Before the meeting the Democratic Convergence revised and narrowed down its demands in an effort to avoid the appearance of setting unreasonable preconditions.

The first version of the Democratic Convergence?s position paper said that the authors of the December 17, 2001 violence should be arrested. In the latest version on June 12 this was changed to the people who had been positively identified by the victims should be arrested. This was Convergence?s attempt to narrow down and focus its strategy by being specific, not general. OAS assistant secretary-general Luigi Einaudi was said to have approved this change. Aristide at the meeting indicated he was willing to comply.

Micha Gaillard, opening for the Convergence at the meeting, said that the Convergence had narrowed down and specified its position such that the government could carry out all the requested actions within one week.

Rev. Luc Mésadieu of the Mochrena (social Christian) party, launched into a detailed and emotional account of the violence against his party in Gonaïves, where a party bodyguard was burnt alive. Reverend Mésadieu?s home and the homes of party officials were burnt and ransacked, as were other homes, churches, and schools including those of Rev. Sylvio Dieudonné, party vice-president.

Everyone in Gonaïves identified the leader of the arsonists as Amyot Métayer (a.k.a. “Cubain”), a Lavalas leader in Gonaïves. Métayer was received in the palace by Aristide. Métayer bragged that he was the personal representative of Aristide and the police must obey him.

Hubert de Ronceray then recounted the violence in Petit Goave where several houses were burnt down and ransacked. He recalled the murder of Brignol Lindor. These were not just accidents, they were a repressive system put in practice.

Aristide answered that it was not a system. He could not control everything. The justice system was not functioning. This system was beyond his control and was free to do what it wanted. If the responsible parties were not arrested, it was not his fault.

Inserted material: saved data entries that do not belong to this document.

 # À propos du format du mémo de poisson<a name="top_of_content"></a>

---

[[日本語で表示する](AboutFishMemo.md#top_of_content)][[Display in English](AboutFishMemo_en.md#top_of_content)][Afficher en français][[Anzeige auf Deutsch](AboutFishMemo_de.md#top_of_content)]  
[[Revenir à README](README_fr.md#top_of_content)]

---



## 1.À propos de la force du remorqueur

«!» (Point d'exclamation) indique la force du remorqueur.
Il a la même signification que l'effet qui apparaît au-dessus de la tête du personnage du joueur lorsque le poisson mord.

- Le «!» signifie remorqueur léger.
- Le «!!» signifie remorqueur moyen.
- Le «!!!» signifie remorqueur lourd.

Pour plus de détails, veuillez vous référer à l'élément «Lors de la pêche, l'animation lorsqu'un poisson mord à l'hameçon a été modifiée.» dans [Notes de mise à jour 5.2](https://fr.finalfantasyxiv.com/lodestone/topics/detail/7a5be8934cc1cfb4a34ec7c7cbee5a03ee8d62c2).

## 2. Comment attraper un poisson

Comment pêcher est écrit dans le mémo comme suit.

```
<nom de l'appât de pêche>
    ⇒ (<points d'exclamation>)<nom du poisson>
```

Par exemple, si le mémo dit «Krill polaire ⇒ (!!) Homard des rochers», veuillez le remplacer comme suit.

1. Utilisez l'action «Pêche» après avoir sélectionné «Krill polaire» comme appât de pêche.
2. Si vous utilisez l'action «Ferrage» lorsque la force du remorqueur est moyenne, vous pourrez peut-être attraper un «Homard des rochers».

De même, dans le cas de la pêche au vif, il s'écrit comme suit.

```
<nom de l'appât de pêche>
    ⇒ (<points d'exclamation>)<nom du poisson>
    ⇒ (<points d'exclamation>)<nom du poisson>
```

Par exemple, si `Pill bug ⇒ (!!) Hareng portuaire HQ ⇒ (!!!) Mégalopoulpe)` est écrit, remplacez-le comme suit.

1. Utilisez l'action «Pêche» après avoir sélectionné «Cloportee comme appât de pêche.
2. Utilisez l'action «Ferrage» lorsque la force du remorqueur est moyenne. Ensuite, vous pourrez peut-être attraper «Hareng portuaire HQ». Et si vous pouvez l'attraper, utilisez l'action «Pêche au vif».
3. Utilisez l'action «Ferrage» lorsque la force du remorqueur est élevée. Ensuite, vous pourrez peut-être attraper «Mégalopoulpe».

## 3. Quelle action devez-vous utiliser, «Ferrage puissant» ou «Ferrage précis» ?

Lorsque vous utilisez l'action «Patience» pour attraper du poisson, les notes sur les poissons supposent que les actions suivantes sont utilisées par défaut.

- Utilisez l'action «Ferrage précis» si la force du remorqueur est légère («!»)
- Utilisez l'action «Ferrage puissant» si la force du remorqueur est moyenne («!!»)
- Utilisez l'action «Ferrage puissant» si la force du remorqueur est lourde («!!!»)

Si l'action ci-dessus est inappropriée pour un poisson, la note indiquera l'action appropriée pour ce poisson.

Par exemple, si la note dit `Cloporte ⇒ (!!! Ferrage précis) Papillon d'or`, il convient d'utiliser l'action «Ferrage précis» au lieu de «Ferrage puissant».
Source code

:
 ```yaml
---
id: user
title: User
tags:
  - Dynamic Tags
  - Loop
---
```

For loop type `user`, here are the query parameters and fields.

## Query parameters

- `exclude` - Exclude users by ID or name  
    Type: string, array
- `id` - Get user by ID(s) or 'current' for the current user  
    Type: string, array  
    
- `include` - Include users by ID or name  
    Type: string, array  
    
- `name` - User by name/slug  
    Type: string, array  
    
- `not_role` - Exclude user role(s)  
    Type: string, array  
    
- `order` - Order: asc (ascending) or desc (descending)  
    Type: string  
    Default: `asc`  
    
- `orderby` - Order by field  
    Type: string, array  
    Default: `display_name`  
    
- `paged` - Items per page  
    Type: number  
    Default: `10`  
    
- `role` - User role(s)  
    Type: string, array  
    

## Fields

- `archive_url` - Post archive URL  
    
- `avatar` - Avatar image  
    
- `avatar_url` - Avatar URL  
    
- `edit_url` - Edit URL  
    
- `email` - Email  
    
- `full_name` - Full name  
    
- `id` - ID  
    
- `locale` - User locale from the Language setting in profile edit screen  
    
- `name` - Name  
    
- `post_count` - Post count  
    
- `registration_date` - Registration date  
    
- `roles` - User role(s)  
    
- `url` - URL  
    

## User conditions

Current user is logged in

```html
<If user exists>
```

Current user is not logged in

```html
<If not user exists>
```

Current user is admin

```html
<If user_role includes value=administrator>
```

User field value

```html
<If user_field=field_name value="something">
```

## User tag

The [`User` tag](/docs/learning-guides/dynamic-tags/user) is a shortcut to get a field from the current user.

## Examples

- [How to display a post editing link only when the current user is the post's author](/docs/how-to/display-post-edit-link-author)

Gérard Pierre-Charles then spoke in support of de Ronceray. It was a system indeed. It was not an organ of insecurity but of terror. This was why he had broken with Lavalas in the mid-1990s, because of its totalitarian plans. The justice system was not independent as Aristide had said. He recalled that Judge Noel of St. Marc had received orders from the palace to arrest Prosper Avril. Although he, Pierre-Charles, had no brief for Avril, the thing was done contrary to justice. It was a mistake to wait passively while the institutions, especially the police, were being destroyed. The new police began with a great deal of hope, now they were only hoodlums. Without a profound reform of the police no elections and no democracy were possible.

Luigi Einaudi spoke of the need to strengthen the institutions and calm down the debate. He did not contest the facts of human-rights violations cited at the meeting.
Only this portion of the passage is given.